# My favorite SSA problem

Last month, I had a series of posts on solving a triangle when two sides and a non-included angle are given. Here is my all-time favorite word problem along these lines:

Assume that Venus and Earth both have circular orbits around the sun with radii 68 million miles and 93 million miles, respectively. Just after sunrise, an astronomer sees Venus on the horizon and measures the angle between Venus and the sun to be 20 degrees. Find the possible distances from Venus to Earth at that moment.

I won’t go through the solution of the problem… it’s a fairly straightforward application of SSA techniques. But I’ve always had a soft spot for this problem… probably because I have a soft spot for astronomy and the picture of the planets in their orbits makes perfectly clear why the information can narrow down the answer to two possible solutions, but more information is needed in order to figure out which one is actually correct.

# Inverse functions: Arcsine and SSA (Part 17)

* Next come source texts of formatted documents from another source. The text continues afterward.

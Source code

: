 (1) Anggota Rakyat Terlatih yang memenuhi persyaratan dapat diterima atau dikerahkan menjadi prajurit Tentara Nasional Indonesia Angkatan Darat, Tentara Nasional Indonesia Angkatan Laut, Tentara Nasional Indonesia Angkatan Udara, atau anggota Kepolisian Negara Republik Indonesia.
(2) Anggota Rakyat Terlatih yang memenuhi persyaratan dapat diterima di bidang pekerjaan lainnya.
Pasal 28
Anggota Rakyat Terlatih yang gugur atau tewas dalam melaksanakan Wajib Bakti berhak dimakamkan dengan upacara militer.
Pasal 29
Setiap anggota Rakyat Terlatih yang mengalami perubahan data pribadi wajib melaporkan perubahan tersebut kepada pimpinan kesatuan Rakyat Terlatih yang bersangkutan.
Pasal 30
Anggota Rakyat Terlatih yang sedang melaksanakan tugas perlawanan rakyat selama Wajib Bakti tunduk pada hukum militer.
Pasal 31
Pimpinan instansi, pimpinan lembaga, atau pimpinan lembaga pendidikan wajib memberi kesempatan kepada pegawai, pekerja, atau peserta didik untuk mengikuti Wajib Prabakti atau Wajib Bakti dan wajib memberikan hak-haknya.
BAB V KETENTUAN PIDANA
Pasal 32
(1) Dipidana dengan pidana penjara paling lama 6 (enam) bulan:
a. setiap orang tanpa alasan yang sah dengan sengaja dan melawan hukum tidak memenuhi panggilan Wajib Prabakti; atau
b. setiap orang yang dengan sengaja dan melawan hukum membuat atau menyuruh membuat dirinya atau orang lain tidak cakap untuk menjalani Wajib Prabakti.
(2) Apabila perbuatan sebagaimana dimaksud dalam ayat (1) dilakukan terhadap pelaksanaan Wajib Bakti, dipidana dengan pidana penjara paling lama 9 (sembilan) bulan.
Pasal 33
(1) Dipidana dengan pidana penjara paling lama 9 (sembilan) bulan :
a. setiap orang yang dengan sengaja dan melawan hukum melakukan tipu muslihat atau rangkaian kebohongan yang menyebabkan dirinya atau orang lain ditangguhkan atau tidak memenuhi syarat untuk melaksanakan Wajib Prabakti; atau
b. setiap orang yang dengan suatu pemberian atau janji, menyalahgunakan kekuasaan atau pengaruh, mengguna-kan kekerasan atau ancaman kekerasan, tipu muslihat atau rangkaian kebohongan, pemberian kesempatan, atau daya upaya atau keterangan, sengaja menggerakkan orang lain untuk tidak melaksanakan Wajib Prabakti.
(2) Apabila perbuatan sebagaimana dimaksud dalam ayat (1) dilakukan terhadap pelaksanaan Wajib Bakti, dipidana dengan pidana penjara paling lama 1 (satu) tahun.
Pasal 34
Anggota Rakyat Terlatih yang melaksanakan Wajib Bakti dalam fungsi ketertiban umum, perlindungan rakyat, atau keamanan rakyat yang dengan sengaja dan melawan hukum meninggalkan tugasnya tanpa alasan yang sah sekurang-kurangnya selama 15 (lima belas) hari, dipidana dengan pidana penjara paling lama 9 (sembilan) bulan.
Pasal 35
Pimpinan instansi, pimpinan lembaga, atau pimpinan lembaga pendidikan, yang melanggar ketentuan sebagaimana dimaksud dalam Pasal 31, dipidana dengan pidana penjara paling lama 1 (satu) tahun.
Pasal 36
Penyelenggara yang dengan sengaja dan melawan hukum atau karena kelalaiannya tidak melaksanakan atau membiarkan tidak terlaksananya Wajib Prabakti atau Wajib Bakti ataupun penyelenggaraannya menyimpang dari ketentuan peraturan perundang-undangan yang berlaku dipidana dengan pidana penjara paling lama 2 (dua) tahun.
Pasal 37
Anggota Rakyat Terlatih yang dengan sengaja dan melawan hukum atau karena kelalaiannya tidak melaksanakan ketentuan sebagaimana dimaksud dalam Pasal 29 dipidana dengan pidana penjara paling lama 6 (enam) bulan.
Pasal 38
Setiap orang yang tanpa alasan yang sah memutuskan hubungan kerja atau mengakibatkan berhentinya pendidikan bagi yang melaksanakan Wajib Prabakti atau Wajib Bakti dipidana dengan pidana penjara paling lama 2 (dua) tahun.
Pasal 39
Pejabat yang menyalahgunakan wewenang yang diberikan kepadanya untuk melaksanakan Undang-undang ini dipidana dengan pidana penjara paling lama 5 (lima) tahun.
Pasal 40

In the last few posts, we studied the SSA case of solving for a triangle, when two sides and an non-included angle are given. (Some mathematics instructors happily prefer the angle-side-side acronym to bluntly describe the complications that arise from this possibly ambiguous case. I personally prefer not to use this acronym.)

A note on notation: when solving for the parts of $\triangle ABC$, $a$ will be the length of the side opposite $\angle A$, $b$ will be the length of the side opposite $\angle B$, and $c$ will be the length of the side opposite angle $C$. Also $\alpha$ will be the measure of $\angle A$, $\beta$ will be measure of $\angle B$, and $\gamma$ will be the measure of $\angle C$. Modern textbooks tend not to use $\alpha$, $\beta$, and $\gamma$ for these kinds of problems, for which I have only one response:https://meangreenmath.files.wordpress.com/2014/10/philistines.png

Suppose that $a$, $c$, and the nonincluded angle $\alpha$ are given, and we are supposed to solve for $b$, $\beta$, and $\gamma$. As we’ve seen in this series, there are four distinct cases — and handling these cases requires accurately solving equation like $\sin \gamma = \hbox{something}$ on the interval $[0^\circ, 180^\circ]$.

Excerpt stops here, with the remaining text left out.